Goal of the exercise —
Lines with the word "private": copy all of them from the entries below.

Provided entries —
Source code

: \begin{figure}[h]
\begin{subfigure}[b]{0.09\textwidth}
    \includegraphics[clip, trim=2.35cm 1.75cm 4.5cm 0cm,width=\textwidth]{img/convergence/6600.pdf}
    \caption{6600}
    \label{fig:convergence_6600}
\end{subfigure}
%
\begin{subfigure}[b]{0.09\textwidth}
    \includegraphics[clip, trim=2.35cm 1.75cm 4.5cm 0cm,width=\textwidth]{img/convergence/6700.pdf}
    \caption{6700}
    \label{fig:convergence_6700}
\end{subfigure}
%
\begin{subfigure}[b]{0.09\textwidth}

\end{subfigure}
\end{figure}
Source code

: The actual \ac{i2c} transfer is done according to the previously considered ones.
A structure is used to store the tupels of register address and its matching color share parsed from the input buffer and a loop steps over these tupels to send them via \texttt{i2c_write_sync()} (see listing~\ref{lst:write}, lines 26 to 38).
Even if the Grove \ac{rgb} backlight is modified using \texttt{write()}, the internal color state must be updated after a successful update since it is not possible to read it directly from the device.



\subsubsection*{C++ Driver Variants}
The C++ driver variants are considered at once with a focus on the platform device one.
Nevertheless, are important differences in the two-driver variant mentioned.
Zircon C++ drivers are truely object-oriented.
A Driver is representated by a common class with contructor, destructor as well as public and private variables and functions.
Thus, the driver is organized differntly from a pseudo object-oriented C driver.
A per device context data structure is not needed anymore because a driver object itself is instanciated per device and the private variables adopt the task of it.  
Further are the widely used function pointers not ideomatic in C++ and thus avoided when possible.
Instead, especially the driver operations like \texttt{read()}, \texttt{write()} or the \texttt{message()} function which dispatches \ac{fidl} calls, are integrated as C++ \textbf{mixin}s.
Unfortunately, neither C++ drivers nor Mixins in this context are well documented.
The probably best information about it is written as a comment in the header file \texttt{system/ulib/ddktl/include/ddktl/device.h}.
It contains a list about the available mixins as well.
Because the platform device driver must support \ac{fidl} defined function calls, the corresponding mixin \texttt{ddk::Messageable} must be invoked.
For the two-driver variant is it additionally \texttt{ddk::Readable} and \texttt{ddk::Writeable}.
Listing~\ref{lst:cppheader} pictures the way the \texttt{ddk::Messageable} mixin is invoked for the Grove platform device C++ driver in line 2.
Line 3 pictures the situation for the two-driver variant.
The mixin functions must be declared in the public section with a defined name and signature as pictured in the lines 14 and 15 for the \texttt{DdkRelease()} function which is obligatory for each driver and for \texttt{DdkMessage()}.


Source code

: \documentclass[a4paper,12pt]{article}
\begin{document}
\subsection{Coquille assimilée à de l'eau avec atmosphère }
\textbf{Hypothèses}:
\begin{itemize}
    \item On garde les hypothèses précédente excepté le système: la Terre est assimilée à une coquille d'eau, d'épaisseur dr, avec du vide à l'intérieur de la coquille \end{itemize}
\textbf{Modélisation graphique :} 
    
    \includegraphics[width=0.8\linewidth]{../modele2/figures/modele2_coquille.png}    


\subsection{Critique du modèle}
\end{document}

Written solution —
A Driver is representated by a common class with contructor, destructor as well as public and private variables and functions.
A per device context data structure is not needed anymore because a driver object itself is instanciated per device and the private variables adopt the task of it.  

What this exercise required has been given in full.